Тут я не выдержал, спросил его:

– Как же так? Великий пост. Ладно, я – агностик. Но как ты, не просто верующий, а представитель Церкви, можешь выпивать и есть мясо во время Великого поста?

Он смотрел на меня беспечными детскими глазами.

– Больные или находящиеся в пути могут позволить себе не соблюдать пост.

Я готов был включиться в игру:

– Можно считать, что мы всю жизнь в пути – движение от рождения до смерти. Так что пока жив человек, он может не соблюдать пост.

Он одобрительно кивнул в ответ на мои слова. Но я не собирался останавливаться:

– А если у человека душа болит за страну, то он вдобавок душевнобольной. Опять же серьезное основание не соблюдать пост, как болящему. – Еще один великодушный кивок. И тут я эдак въедливо, докучно ввернул: – А все-таки почему ты пост не соблюдаешь?

Он глянул на меня оторопело, поскучнел, отвел глаза.
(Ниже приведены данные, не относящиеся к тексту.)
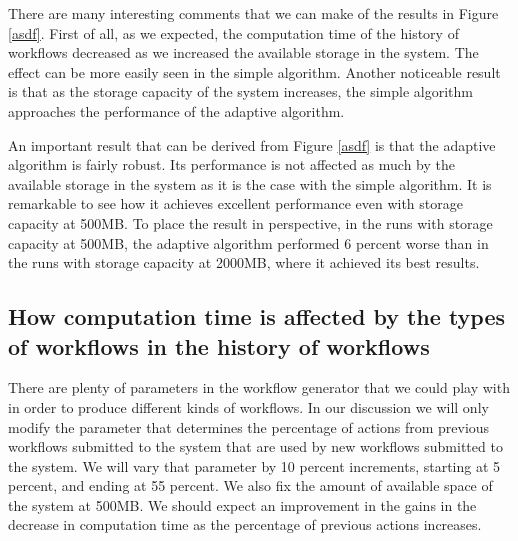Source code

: There are many interesting comments that we can make of the results in Figure \ref{asdf}.  First of all, as we expected, the computation time of the history of workflows decreased as we increased the available storage in the system.  The effect can be more easily seen in the simple algorithm.  Another noticeable result is that as the storage capacity of the system increases, the simple algorithm approaches the performance of the adaptive algorithm.

An important result that can be derived from Figure \ref{asdf} is that the adaptive algorithm is fairly robust. Its performance is not affected as much by the available storage in the system as it is the case with the simple algorithm. It is remarkable to see how it achieves excellent performance even with storage capacity at 500MB.  To place the result in perspective, in the runs with storage capacity at 500MB, the adaptive algorithm performed 6 percent worse than in the runs with storage capacity at 2000MB, where it achieved its best results.

\subsection{How computation time is affected by the types of workflows in the history of workflows}
There are plenty of parameters in the workflow generator that we could play with in order to produce different kinds of workflows.  In our discussion we will only modify the parameter that determines the percentage of actions from previous workflows submitted to the system that are used by new workflows submitted to the system.  We will vary that parameter by 10 percent increments, starting at 5 percent, and ending at 55 percent.  We also fix the amount of available space of the system at 500MB.  We should expect an improvement in the gains in the decrease in computation time as the percentage of previous actions increases.








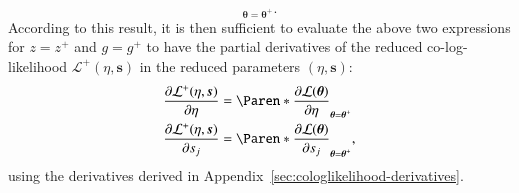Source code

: \documentclass{aa}
\newcommand*{\PDer}[2]{\frac{\partial#1}{\partial#2}}
\newcommand*{\V}[1]{\boldsymbol{#1}}   %
\newcommand*{\MC}[1]{\mathcal{#1}}
\newcommand*{\lkl}{\MC{L}}
\newcommand*{\lklplus}{\MC{L}^+}
\begin{document}
\begin{appendix}
\begin{equation}
{  }_{\V\theta=\V\theta^+}.
  \label{eq:derive-reduced-cologlikelihood-in-alpha}
\end{equation}
According to this result, it is then sufficient to evaluate the above two
expressions for $z=z^+$ and $g=g^+$ to have the partial derivatives of the
reduced co-log-likelihood $\lklplus(\eta, \V s)$ in the reduced parameters
$(\eta, \V s)$:
\begin{align}
  \PDer{\lklplus(\eta, \V s)}{\eta}
  &= \Paren*{\PDer{\lkl(\V\theta)}{\eta}}_{\V\theta=\V\theta^+}\\
  \PDer{\lklplus(\eta, \V s)}{s_j}
  &= \Paren*{\PDer{\lkl(\V\theta)}{s_j}}_{\V\theta=\V\theta^+},
\end{align}
using the derivatives derived in Appendix~\ref{sec:cologlikelihood-derivatives}.


\end{appendix}
\end{document}
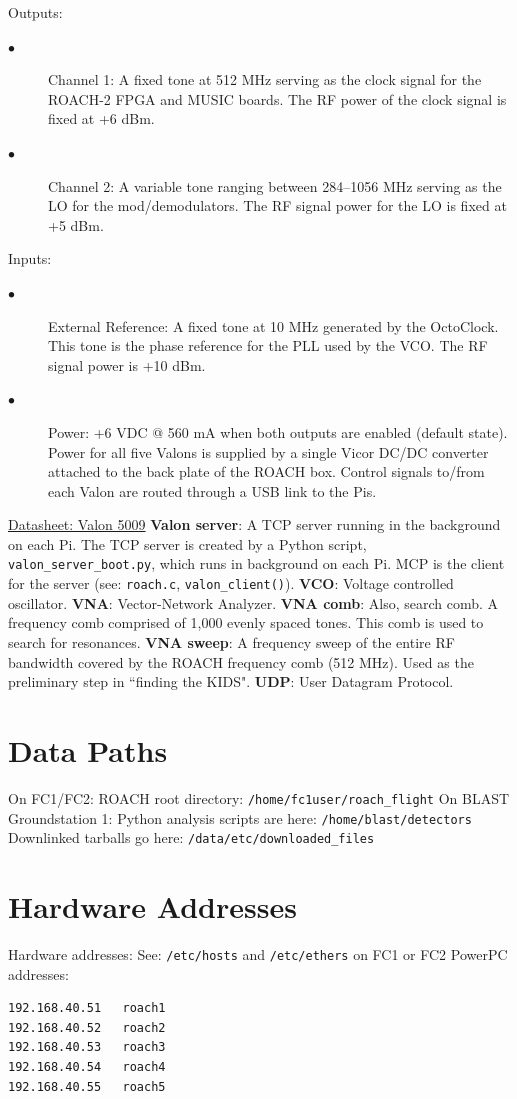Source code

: Outputs:
\begin{description}
  \item[$\bullet$] Channel 1: A fixed tone at 512 MHz serving as the clock signal for the ROACH-2 FPGA and MUSIC boards. The RF power of the clock signal is fixed at +6 dBm.
  \item[$\bullet$] Channel 2: A variable tone ranging between 284--1056 MHz serving as the LO for the mod/demodulators. The RF signal power for the LO is fixed at +5 dBm.
\end{description}
Inputs:
\begin{description}
  \item[$\bullet$] External Reference: A fixed tone at 10 MHz generated by the OctoClock. This tone is the phase reference for the PLL used by the VCO. The RF signal power is +10 dBm.
  \item[$\bullet$] Power: +6 VDC @ 560 mA when both outputs are enabled (default state). Power for all five Valons is supplied by a single Vicor DC/DC converter attached to the back plate of the ROACH box. Control signals to/from each Valon are routed through a USB link to the Pis.
\end{description}
\href{https://www.valonrf.com/uploads/1/1/7/3/117370920/5009_datasheet_v1.34_20181113_ljr.pdf}{Datasheet: Valon 5009}
\textbf{Valon server}: A TCP server running in the background on each Pi. The TCP server is created by a Python script, \texttt{valon\_server\_boot.py}, which runs in background on each Pi. MCP is the client for the server (see: \texttt{roach.c}, \texttt{valon\_client()}).
\textbf{VCO}: Voltage controlled oscillator.
\textbf{VNA}: Vector-Network Analyzer.
\textbf{VNA comb}: Also, search comb. A frequency comb comprised of 1,000 evenly spaced tones. This comb is used to search for resonances.
\textbf{VNA sweep}: A frequency sweep of the entire RF bandwidth covered by the ROACH frequency comb (512 MHz). Used as the preliminary step in ``finding the KIDS".
\textbf{UDP}: User Datagram Protocol.

\section{Data Paths}
On FC1/FC2:
ROACH root directory: \texttt{/home/fc1user/roach\_flight}
On BLAST Groundstation 1:
Python analysis scripts are here: \texttt{/home/blast/detectors}
Downlinked tarballs go here: \texttt{/data/etc/downloaded\_files}

\section{Hardware Addresses}
Hardware addresses:
See: \texttt{/etc/hosts} and \texttt{/etc/ethers} on FC1 or FC2
PowerPC addresses:
\begin{verbatim}
192.168.40.51	roach1
192.168.40.52	roach2
192.168.40.53	roach3
192.168.40.54	roach4
192.168.40.55	roach5
\end{verbatim}

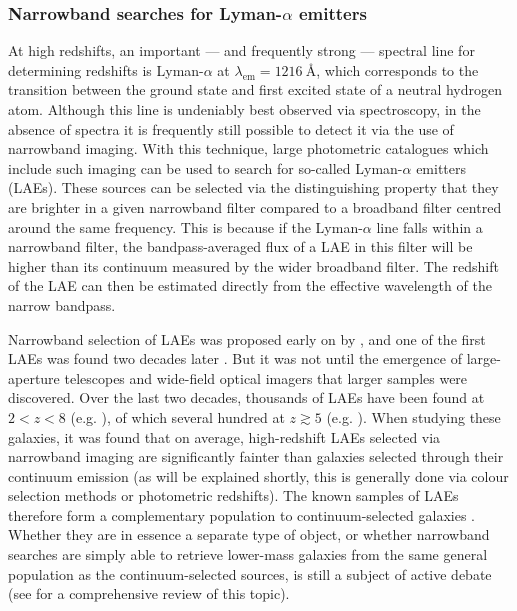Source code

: \subsubsection{Narrowband searches for Lyman-\texorpdfstring{$\alpha$}{TEXT} emitters}\label{subsubsection:Lyman_alpha_emitters}
 At high redshifts, an important --- and frequently strong --- spectral line for determining redshifts is Lyman-$\alpha$ at $\lambda_{\mathrm{em}}=\SI{1216}{\angstrom}$, which corresponds to the transition between the ground state and first excited state of a neutral hydrogen atom. Although this line is undeniably best observed via spectroscopy, in the absence of spectra it is frequently still possible to detect it via the use of narrowband imaging. With this technique, large photometric catalogues which include such imaging can be used to search for so-called Lyman-$\alpha$ emitters (LAEs). These sources can be selected via the distinguishing property that they are brighter in a given narrowband filter compared to a broadband filter centred around the same frequency. This is because if the Lyman-$\alpha$ line falls within a narrowband filter, the bandpass-averaged flux of a LAE in this filter will be higher than its continuum measured by the wider broadband filter. The redshift of the LAE can then be estimated directly from the effective wavelength of the narrow bandpass. \par

Narrowband selection of LAEs was proposed early on by \cite{1967ApJ...147..868P}, and one of the first LAEs was found two decades later \citep{1985ApJ...299L...1D}. But it was not until the emergence of large-aperture telescopes and wide-field optical imagers that larger samples were discovered. Over the last two decades, thousands of LAEs have been found at $2<z<8$ (e.g. \citealt{1998AJ....115.1319C,2000ApJ...545L..85R,2008ApJS..176..301O,2010ApJ...721.1853T}), of which several hundred at $z\gtrsim5$ (e.g. \citealt{2001ApJ...563L...5R,2008ApJS..176..301O,2010ApJ...723..869O,2010A&A...515A..97H,2011ApJ...741..101H,2015MNRAS.451..400M}). When studying these galaxies, it was found that on average, high-redshift LAEs selected via narrowband imaging are significantly fainter than galaxies selected through their continuum emission (as will be explained shortly, this is generally done via colour selection methods or photometric redshifts). The known samples of LAEs therefore form a complementary population to continuum-selected galaxies \citep{2016PASA...33...37F}. Whether they are in essence a separate type of object, or whether narrowband searches are simply able to retrieve lower-mass galaxies from the same general population as the continuum-selected sources, is still a subject of active debate (see \citealt{2013ASSL..396..223D} for a comprehensive review of this topic). \par 

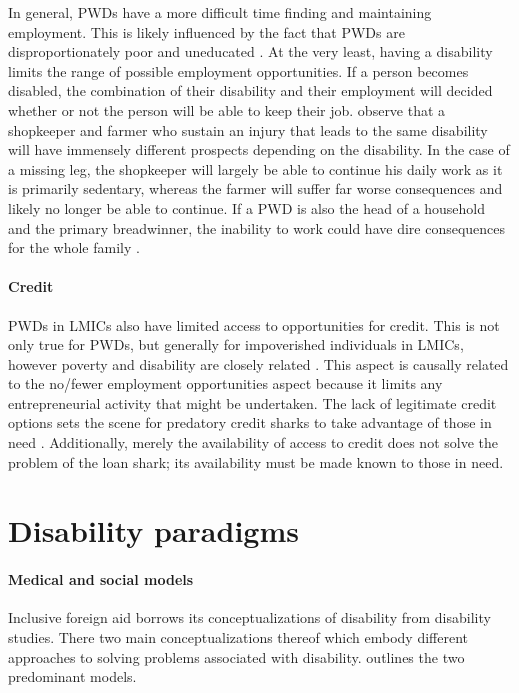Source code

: \documentclass[a4paper]{article}
\begin{document}
In general, PWDs have a more difficult time finding and maintaining
employment. This is likely influenced by the fact that PWDs are
disproportionately poor and uneducated \cite{lamichhane2014nexus}. At the very
least, having a disability limits the range of possible employment
opportunities. If a person becomes disabled, the combination of their
disability and their employment will decided whether or not the person will be
able to keep their job. \cite{chowdhury2006economics} observe that a
shopkeeper and farmer who sustain an injury that leads to the same disability
will have immensely different prospects depending on the disability. In the
case of a missing leg, the shopkeeper will largely be able to continue his
daily work as it is primarily sedentary, whereas the farmer will suffer far
worse consequences and likely no longer be able to continue. If a PWD is also
the head of a household and the primary breadwinner, the inability to work
could have dire consequences for the whole family \citep{world2011world}.

\paragraph{Credit}

PWDs in LMICs also have limited access to opportunities for credit. This is
not only true for PWDs, but generally for impoverished individuals in LMICs,
however poverty and disability are closely related
\citep{palmer2011disability}. This aspect is causally related to the no/fewer
employment opportunities aspect because it limits any entrepreneurial activity
that might be undertaken. The lack of legitimate credit options sets the scene
for predatory credit sharks to take advantage of those in need
\citep{beisland2017exploring}. Additionally, merely the availability of access
to credit does not solve the problem of the loan shark; its availability must
be made known to those in need.

\newpage
\section{Disability paradigms}
\label{models}

\paragraph{Medical and social models} 

Inclusive foreign aid borrows its conceptualizations of disability from
disability studies. There two main conceptualizations thereof which embody
different approaches to solving problems associated with disability.
\cite{winter2003development} outlines the two predominant models.
\end{document}
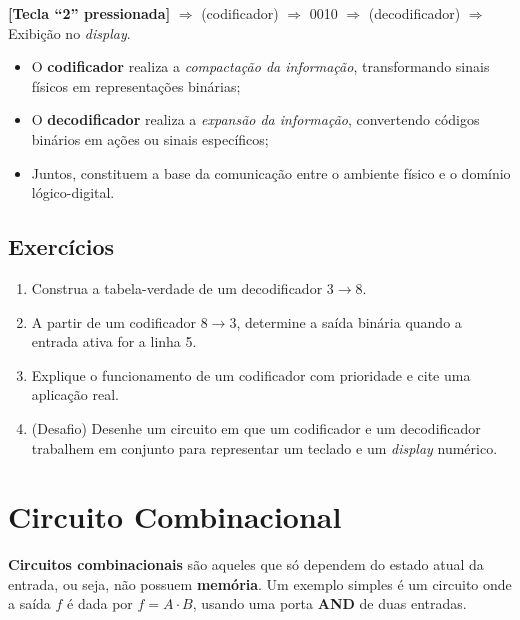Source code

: \documentclass[12pt]{article}
\begin{document}
\begin{center}
\textbf{[Tecla “2” pressionada]} $\Rightarrow$ (codificador) $\Rightarrow$ 0010 $\Rightarrow$ (decodificador) $\Rightarrow$ Exibição no \textit{display}.
\end{center}

\begin{tcolorbox}[mynote, title=\textbf{Resumo conceitual}]
\begin{itemize}
    \item O \textbf{codificador} realiza a \textit{compactação da informação}, transformando sinais físicos em representações binárias;
    \item O \textbf{decodificador} realiza a \textit{expansão da informação}, convertendo códigos binários em ações ou sinais específicos;
    \item Juntos, constituem a base da comunicação entre o ambiente físico e o domínio lógico-digital.
\end{itemize}
\end{tcolorbox}

\subsection{Exercícios}

\begin{enumerate}
    \item Construa a tabela-verdade de um decodificador \(3 \rightarrow 8\).
    \item A partir de um codificador \(8 \rightarrow 3\), determine a saída binária quando a entrada ativa for a linha 5.
    \item Explique o funcionamento de um codificador com prioridade e cite uma aplicação real.
    \item (Desafio) Desenhe um circuito em que um codificador e um decodificador trabalhem em conjunto para representar um teclado e um \textit{display} numérico.
\end{enumerate}

\section{Circuito Combinacional}

\textbf{Circuitos combinacionais} são aqueles que só dependem do estado atual da entrada, ou seja, não possuem \textbf{memória}.
Um exemplo simples é um circuito onde a saída $f$ é dada por $f = A \cdot B$, usando uma porta \textbf{AND} de duas entradas.
\end{document}
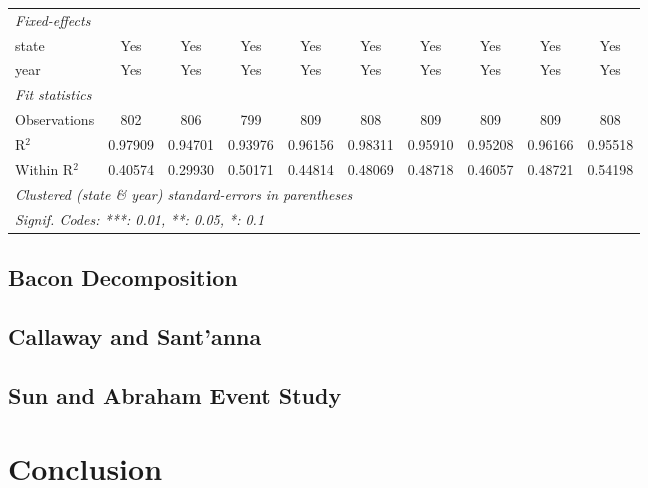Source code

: \documentclass{article}
\begin{document}
\begin{landscape}
\begin{longtable}{@{\extracolsep{5pt}}lccccccccc}
   \midrule
   \emph{Fixed-effects}\\
   state                & Yes                           & Yes                     & Yes                           & Yes                          & Yes                         & Yes                          & Yes                     & Yes                           & Yes\\  
   year                 & Yes                           & Yes                     & Yes                           & Yes                          & Yes                         & Yes                          & Yes                     & Yes                           & Yes\\  
   \midrule
   \emph{Fit statistics}\\
   Observations         & 802                           & 806                     & 799                           & 809                          & 808                         & 809                          & 809                     & 809                           & 808\\  
   R$^2$                & 0.97909                       & 0.94701                 & 0.93976                       & 0.96156                      & 0.98311                     & 0.95910                      & 0.95208                 & 0.96166                       & 0.95518\\  
   Within R$^2$         & 0.40574                       & 0.29930                 & 0.50171                       & 0.44814                      & 0.48069                     & 0.48718                      & 0.46057                 & 0.48721                       & 0.54198\\  
   \midrule \midrule
   \multicolumn{10}{l}{\emph{Clustered (state \& year) standard-errors in parentheses}}\\
   \multicolumn{10}{l}{\emph{Signif. Codes: ***: 0.01, **: 0.05, *: 0.1}}\\
\end{longtable}
\end{landscape}
\restoregeometry
\subsection*{Bacon Decomposition}
\subsection*{Callaway and Sant'anna}
\subsection*{Sun and Abraham Event Study}
\section*{Conclusion} 
\end{document}
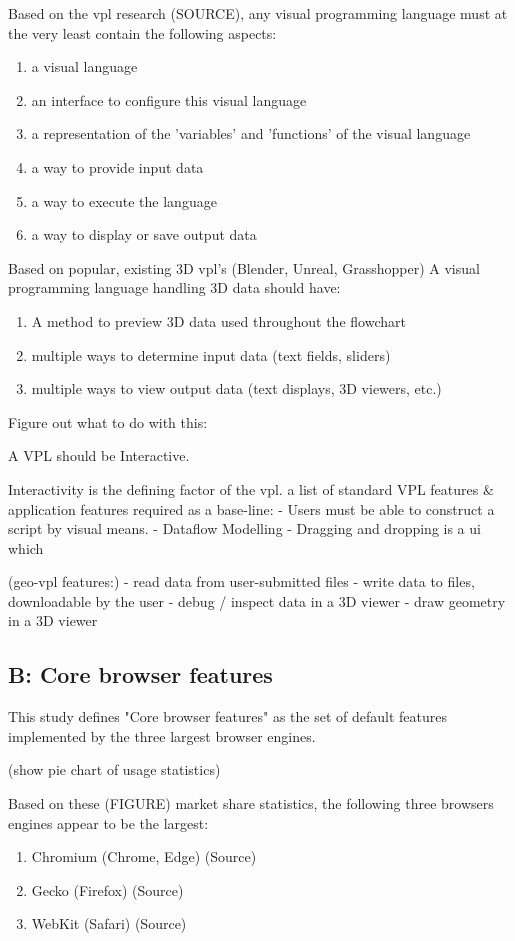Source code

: Based on the vpl research (SOURCE), any visual programming language must at the very least contain the following aspects: 
\begin{enumerate}[-]
  \item a visual language
  \item an interface to configure this visual language 
  \item a representation of the 'variables' and 'functions' of the visual language
  \item a way to provide input data 
  \item a way to execute the language
  \item a way to display or save output data
\end{enumerate}

Based on popular, existing 3D vpl's (Blender, Unreal, Grasshopper) A visual programming language handling 3D data should have:
\begin{enumerate}[-]
  \item A method to preview 3D data used throughout the flowchart
  \item multiple ways to determine input data (text fields, sliders) 
  \item multiple ways to view output data (text displays, 3D viewers, etc.)
\end{enumerate}

\begin{note}
  Figure out what to do with this: 
 
  A VPL should be Interactive.

    Interactivity is the defining factor of the vpl. 
    a list of standard VPL features & application features required as a base-line:  
  - Users must be able to construct a script by visual means.
  - Dataflow Modelling
  - Dragging and dropping is a ui which

  (geo-vpl features:)
  - read data from user-submitted files
  - write data to files, downloadable by the user  
  - debug / inspect data in a 3D viewer
  - draw geometry in a 3D viewer

\end{note}

\subsection*{B: Core browser features}
This study defines "Core browser features" as the set of default features implemented by the three largest browser engines. 
\begin{note}
  (show pie chart of usage statistics)
\end{note}
Based on these (FIGURE) market share statistics, the following three browsers engines appear to be the largest:
\begin{enumerate}[-]
  \item Chromium (Chrome, Edge) (Source)
  \item Gecko (Firefox) (Source)
  \item WebKit (Safari) (Source)
\end{enumerate}

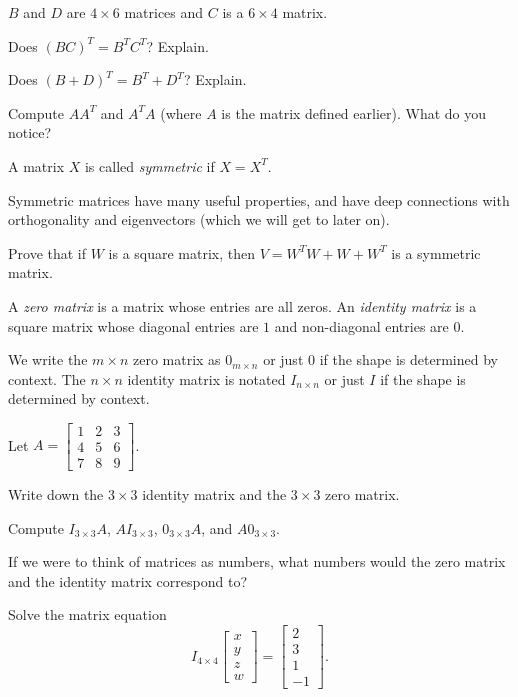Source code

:\documentclass{problemset}
\newcommand{\mat}[1]{\begin{bmatrix}#1\end{bmatrix}}
\begin{document}
	$B$ and $D$ are $4\times 6$ matrices and $C$ is a $6\times 4$ matrix.

	\begin{parts}[resume]
		\item Does $(BC)^T=B^TC^T$? Explain.
		\item Does $(B+D)^T=B^T+D^T$? Explain.
		\item Compute $AA^T$ and $A^TA$ (where $A$ is the matrix defined earlier).
		What do you notice?
	\end{parts}

	\question
	\begin{definition}
		A matrix $X$ is called \emph{symmetric} if $X=X^T$.  
	\end{definition}
	Symmetric matrices have many useful properties,
	and have deep connections with orthogonality and eigenvectors (which we will get to later on).

	\begin{parts}
		\item Prove that if $W$ is a square matrix, then $V=W^TW+W+W^T$ is a symmetric
		matrix.
	\end{parts}

	\question
	\begin{definition}
		A \emph{zero matrix} is a matrix whose entries are all zeros.
		An \emph{identity matrix} is a square matrix whose diagonal
		entries are $1$ and non-diagonal entries are $0$.
	\end{definition}
	We write the $m\times n$ zero matrix as $0_{m\times n}$ or just $0$ if the shape
	is determined by context.  The $n\times n$ identity matrix is notated $I_{n\times n}$ or just
	$I$ if the shape is determined by context.

	Let $A=\mat{1&2&3\\4&5&6\\7&8&9}$.
	\begin{parts}
		\item Write down the $3\times 3$ identity matrix and the $3\times 3$ zero
		matrix.
		\item Compute $I_{3\times 3}A$, $AI_{3\times 3}$, $0_{3\times 3}A$,
		and $A0_{3\times 3}$.
		\item If we were to think of matrices as numbers, what numbers would the
		zero matrix and the identity matrix correspond to?
	\end{parts}

	\question
	\begin{parts}
		\item Solve the matrix equation
		\[
			I_{4\times 4}\mat{x\\y\\z\\w} = \mat{2\\3\\1\\-1}.
		\]
	\end{parts}
\end{document}
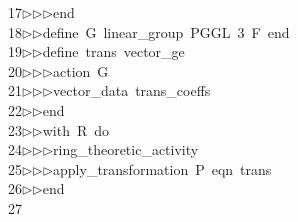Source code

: \begin{tabbing}
17\>$\triangleright$\>$\triangleright$\>$\triangleright$\>end\ \\[0pt]
18\>$\triangleright$\>$\triangleright$\>define\ G\ linear\_group\ PGGL\ 3\ F\ end\ \\[0pt]
19\>$\triangleright$\>$\triangleright$\>define\ trans\ vector\_ge\ \\[0pt]
20\>$\triangleright$\>$\triangleright$\>$\triangleright$\>action\ G\ \\[0pt]
21\>$\triangleright$\>$\triangleright$\>$\triangleright$\>vector\_data\ trans\_coeffs\ \\[0pt]
22\>$\triangleright$\>$\triangleright$\>end\ \\[0pt]
23\>$\triangleright$\>$\triangleright$\>with\ R\ do\ \\[0pt]
24\>$\triangleright$\>$\triangleright$\>$\triangleright$\>ring\_theoretic\_activity\ \\[0pt]
25\>$\triangleright$\>$\triangleright$\>$\triangleright$\>apply\_transformation\ P\ eqn\ trans\ \\[0pt]
26\>$\triangleright$\>$\triangleright$\>end\ \\[0pt]
27\>\end{tabbing}
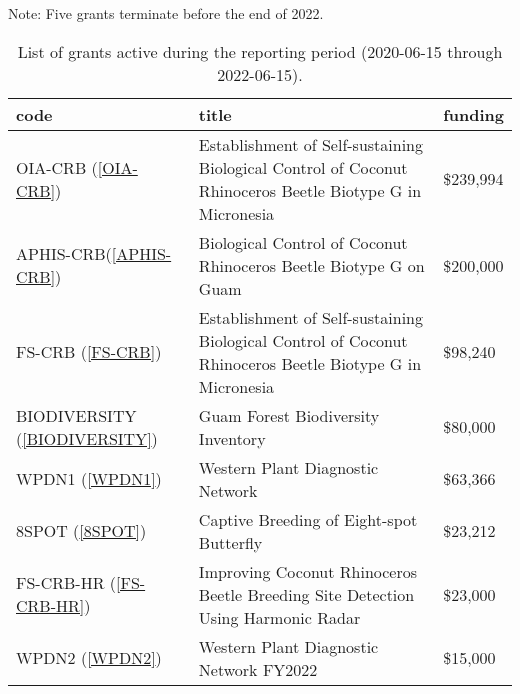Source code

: Note: Five grants terminate before the end of 2022.

\begin{table}[h!]
	\centering
	\caption{List of grants active during the reporting period (2020-06-15 through 2022-06-15).}
	\label{grantlist}
	\begin{tabular}{lp{3in}>{\raggedleft\arraybackslash}l}
		\toprule
		code &                                                                                                    title &  funding \\
		\midrule
		OIA-CRB (\ref{OIA-CRB}) & Establishment of Self-sustaining Biological Control of Coconut Rhinoceros Beetle Biotype G in Micronesia & \$239,994 \\
		\midrule
		APHIS-CRB(\ref{APHIS-CRB}) &                                        Biological Control of Coconut Rhinoceros Beetle Biotype G on Guam & \$200,000 \\
		\midrule		
		FS-CRB (\ref{FS-CRB})& Establishment of Self-sustaining Biological Control of Coconut Rhinoceros Beetle Biotype G in Micronesia &  \$98,240 \\
		\midrule
		BIODIVERSITY (\ref{BIODIVERSITY}) &                                                                       Guam Forest Biodiversity Inventory &  \$80,000 \\
		\midrule		
		WPDN1 (\ref{WPDN1}) &                                                                         Western Plant Diagnostic Network &  \$63,366 \\
		\midrule
		8SPOT (\ref{8SPOT}) &                                                                 Captive Breeding of Eight-spot Butterfly &  \$23,212 \\
		\midrule
		FS-CRB-HR (\ref{FS-CRB-HR})&                         Improving Coconut Rhinoceros Beetle Breeding Site Detection Using Harmonic Radar &  \$23,000 \\
		\midrule
		WPDN2 (\ref{WPDN2}) &                                                                  Western Plant Diagnostic Network FY2022 &  \$15,000 \\
		\bottomrule
	\end{tabular}
\end{table}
– Слаб человек… А ты что, в Бога веришь?

– Верю, – твердо отвечал я. – В Творца.

Тут он улыбнулся устало.

– Бог и есть Творец.

Я решительно показал свое несогласие, сделав соответствующее движение рукой.

– Нет! Творец един для всех живущих на Земле. А Христос, Будда, Аллах, Яхве – они учителя. Они помогали разным общностям выжить в этом мире. Ориентиры давали. А Творец… Ему все равно, верим мы в него или нет. Он хочет от нас одного – чтобы мы жили без ненависти, без лжи, без зависти. Чтобы нами двигала любовь… Не чинов достигали, не богатства – а умения жить любовью ко всему и вся. А еще я уверен, что мы не один раз приходим в этот мир. Он создан специально для того, чтобы мы учились быть совершенными. Основной для нас мир не этот, а другой, не физический. Мир, где живут души.

Немного подумав, он проговорил нетвердым голосом:

– Мне нравится картина мира, которую ты… твоя картина… – Тут он поднял вверх указательный палец и стал энергично водить им вправо-влево. – Но… Православная церковь не может ее одобрить. Это ересь. – И повторил для убедительности: – Ересь.

Иного ответа я не ожидал.

Общественная палата действовала. Регулярно собирался Совет, время от времени проходили пленарные заседания, на которых с азартом обсуждались важные для страны вопросы – о местном самоуправлении, о судебной системе, готовились рекомендации президенту.

Как-то Филонов попросил меня зайти к нему, и когда я оказался рядом с его столом, брезгливо пододвинул мне листок бумаги, процедив:

– Вот, посмотри.

Взяв листок, я побежал глазами по тексту. Это была докладная на имя Филонова от начальника группы Макузанова о том, что ответственный секретарь Общественной палаты, то есть я, на заседаниях Совета палаты неоднократно допускал критические высказывания в адрес президента и правительства страны. Такого-то числа было сказано то-то, такого-то – то-то. Стало ясно, с какой целью Макузанов постоянно присутствовал на заседаниях Совета Общественной палаты – сидел в уголке и помалкивал. Он появился в Администрации полгода назад. Я знал, что Макузанов – майор КГБ. Он был далеко не единственным представителем этой славной организации у нас: весь прошлый год бывшие сотрудники КГБ массово приходили в Администрацию президента и аппарат правительства. Объяснение было самое невинное, то, которое озвучил некоторое время назад Эдуард: демократы умеют только на митингах выступать, а к рутинной повседневной работе они полностью непригодны, поэтому нужны люди, умеющие четко и в срок выполнять поручения.